#### [INSTRUCTIONS FOR THE TASK]
Below are some entries. Transcribe the lines from the one holding "Source code" to the one holding "since \(n_3 \geq 5\).", inclusive, but not the pictures among them.

Data extracted from a collection
-- Opening Marker --
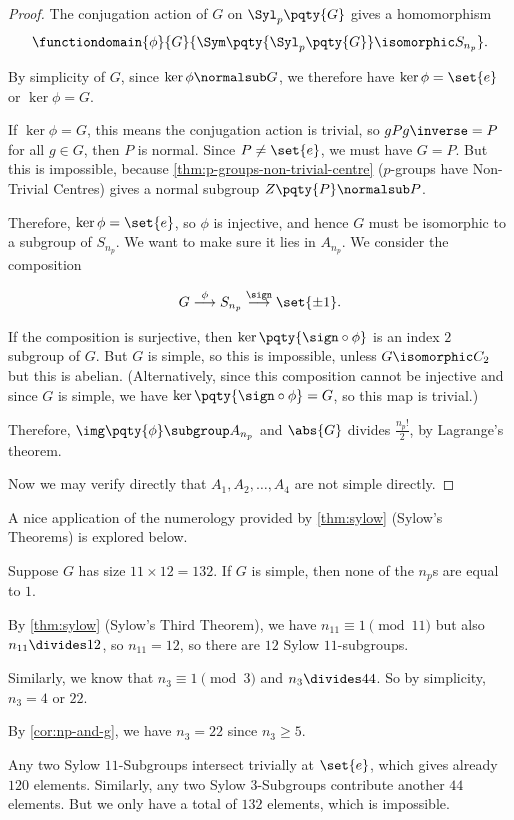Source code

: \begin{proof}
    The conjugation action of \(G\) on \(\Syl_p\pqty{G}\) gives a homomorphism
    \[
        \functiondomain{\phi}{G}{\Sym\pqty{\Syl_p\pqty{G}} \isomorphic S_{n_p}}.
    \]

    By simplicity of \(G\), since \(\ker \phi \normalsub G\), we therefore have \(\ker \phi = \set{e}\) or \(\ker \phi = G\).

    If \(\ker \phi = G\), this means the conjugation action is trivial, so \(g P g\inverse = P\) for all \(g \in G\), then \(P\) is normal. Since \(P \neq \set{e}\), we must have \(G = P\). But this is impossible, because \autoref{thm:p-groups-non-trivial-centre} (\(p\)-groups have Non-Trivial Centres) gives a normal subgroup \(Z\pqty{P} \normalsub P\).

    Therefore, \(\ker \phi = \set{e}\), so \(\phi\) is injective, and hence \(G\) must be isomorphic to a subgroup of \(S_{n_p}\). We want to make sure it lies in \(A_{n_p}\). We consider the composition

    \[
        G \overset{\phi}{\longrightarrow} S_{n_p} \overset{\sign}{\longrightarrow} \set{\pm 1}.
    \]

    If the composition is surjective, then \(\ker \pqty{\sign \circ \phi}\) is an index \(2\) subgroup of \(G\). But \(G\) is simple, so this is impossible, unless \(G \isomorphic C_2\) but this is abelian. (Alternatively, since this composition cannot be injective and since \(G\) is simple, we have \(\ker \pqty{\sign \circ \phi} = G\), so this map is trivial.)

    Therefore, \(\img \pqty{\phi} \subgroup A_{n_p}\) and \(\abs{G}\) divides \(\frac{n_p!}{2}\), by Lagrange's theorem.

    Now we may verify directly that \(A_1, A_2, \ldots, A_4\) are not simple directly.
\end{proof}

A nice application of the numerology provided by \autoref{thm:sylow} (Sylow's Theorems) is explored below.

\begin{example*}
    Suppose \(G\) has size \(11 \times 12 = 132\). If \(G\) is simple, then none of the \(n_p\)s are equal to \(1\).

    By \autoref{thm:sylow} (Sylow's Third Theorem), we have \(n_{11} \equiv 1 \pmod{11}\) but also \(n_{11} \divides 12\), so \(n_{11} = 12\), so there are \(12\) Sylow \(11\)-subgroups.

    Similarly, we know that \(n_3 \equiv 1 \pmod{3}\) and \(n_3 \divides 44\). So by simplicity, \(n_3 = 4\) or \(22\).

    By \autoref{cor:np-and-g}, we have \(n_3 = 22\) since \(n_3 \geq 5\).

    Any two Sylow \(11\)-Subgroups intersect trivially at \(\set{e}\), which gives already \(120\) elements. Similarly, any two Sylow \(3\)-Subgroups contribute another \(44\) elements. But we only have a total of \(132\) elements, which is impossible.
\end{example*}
-- Closing Marker --
-- Opening Marker --
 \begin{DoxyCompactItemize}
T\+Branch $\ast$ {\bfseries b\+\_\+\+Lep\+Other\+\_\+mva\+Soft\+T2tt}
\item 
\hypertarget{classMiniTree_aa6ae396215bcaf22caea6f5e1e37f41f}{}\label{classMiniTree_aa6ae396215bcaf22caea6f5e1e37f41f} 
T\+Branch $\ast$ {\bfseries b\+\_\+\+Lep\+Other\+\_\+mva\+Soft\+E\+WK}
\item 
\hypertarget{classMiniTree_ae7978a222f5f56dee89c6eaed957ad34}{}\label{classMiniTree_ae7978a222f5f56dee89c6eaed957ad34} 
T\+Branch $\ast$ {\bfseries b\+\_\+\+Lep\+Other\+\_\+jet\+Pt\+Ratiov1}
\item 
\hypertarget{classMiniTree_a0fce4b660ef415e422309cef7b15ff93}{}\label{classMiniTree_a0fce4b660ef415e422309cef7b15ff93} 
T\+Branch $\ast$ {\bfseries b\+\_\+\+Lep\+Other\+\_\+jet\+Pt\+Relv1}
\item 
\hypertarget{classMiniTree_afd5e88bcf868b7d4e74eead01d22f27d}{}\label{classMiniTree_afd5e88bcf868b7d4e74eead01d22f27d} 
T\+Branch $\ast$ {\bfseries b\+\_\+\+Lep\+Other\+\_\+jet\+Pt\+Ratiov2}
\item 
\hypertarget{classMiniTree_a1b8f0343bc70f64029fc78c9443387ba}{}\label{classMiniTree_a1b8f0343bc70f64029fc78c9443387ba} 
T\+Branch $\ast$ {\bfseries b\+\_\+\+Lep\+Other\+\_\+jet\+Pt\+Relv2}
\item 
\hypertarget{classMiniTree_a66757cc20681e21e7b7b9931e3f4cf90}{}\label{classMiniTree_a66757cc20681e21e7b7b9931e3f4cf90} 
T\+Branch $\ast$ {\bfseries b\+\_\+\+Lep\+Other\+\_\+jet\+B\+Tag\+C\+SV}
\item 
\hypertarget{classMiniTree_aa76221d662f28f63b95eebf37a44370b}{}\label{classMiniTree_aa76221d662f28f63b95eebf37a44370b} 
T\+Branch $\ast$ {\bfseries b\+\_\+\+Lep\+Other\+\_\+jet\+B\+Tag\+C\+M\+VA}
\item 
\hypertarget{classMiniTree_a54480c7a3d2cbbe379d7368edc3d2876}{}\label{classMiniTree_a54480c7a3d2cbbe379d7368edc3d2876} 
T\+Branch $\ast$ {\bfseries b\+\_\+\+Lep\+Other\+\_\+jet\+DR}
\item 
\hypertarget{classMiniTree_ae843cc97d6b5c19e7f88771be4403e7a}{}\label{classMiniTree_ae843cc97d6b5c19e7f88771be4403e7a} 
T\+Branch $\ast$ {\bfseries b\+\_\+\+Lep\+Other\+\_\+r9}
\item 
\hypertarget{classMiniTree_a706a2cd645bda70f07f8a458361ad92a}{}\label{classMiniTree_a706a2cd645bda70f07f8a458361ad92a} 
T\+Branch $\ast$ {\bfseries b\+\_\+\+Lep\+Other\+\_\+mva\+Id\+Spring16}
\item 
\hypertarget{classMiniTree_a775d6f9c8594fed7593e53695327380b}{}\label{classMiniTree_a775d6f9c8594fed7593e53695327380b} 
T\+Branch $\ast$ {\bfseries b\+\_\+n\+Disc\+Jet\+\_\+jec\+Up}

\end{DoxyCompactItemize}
-- Closing Marker --
#### [TASK SOLUTION]
Source code

: \begin{proof}
    The conjugation action of \(G\) on \(\Syl_p\pqty{G}\) gives a homomorphism
    \[
        \functiondomain{\phi}{G}{\Sym\pqty{\Syl_p\pqty{G}} \isomorphic S_{n_p}}.
    \]

    By simplicity of \(G\), since \(\ker \phi \normalsub G\), we therefore have \(\ker \phi = \set{e}\) or \(\ker \phi = G\).

    If \(\ker \phi = G\), this means the conjugation action is trivial, so \(g P g\inverse = P\) for all \(g \in G\), then \(P\) is normal. Since \(P \neq \set{e}\), we must have \(G = P\). But this is impossible, because \autoref{thm:p-groups-non-trivial-centre} (\(p\)-groups have Non-Trivial Centres) gives a normal subgroup \(Z\pqty{P} \normalsub P\).

    Therefore, \(\ker \phi = \set{e}\), so \(\phi\) is injective, and hence \(G\) must be isomorphic to a subgroup of \(S_{n_p}\). We want to make sure it lies in \(A_{n_p}\). We consider the composition

    \[
        G \overset{\phi}{\longrightarrow} S_{n_p} \overset{\sign}{\longrightarrow} \set{\pm 1}.
    \]

    If the composition is surjective, then \(\ker \pqty{\sign \circ \phi}\) is an index \(2\) subgroup of \(G\). But \(G\) is simple, so this is impossible, unless \(G \isomorphic C_2\) but this is abelian. (Alternatively, since this composition cannot be injective and since \(G\) is simple, we have \(\ker \pqty{\sign \circ \phi} = G\), so this map is trivial.)

    Therefore, \(\img \pqty{\phi} \subgroup A_{n_p}\) and \(\abs{G}\) divides \(\frac{n_p!}{2}\), by Lagrange's theorem.

    Now we may verify directly that \(A_1, A_2, \ldots, A_4\) are not simple directly.
\end{proof}

A nice application of the numerology provided by \autoref{thm:sylow} (Sylow's Theorems) is explored below.

\begin{example*}
    Suppose \(G\) has size \(11 \times 12 = 132\). If \(G\) is simple, then none of the \(n_p\)s are equal to \(1\).

    By \autoref{thm:sylow} (Sylow's Third Theorem), we have \(n_{11} \equiv 1 \pmod{11}\) but also \(n_{11} \divides 12\), so \(n_{11} = 12\), so there are \(12\) Sylow \(11\)-subgroups.

    Similarly, we know that \(n_3 \equiv 1 \pmod{3}\) and \(n_3 \divides 44\). So by simplicity, \(n_3 = 4\) or \(22\).

    By \autoref{cor:np-and-g}, we have \(n_3 = 22\) since \(n_3 \geq 5\).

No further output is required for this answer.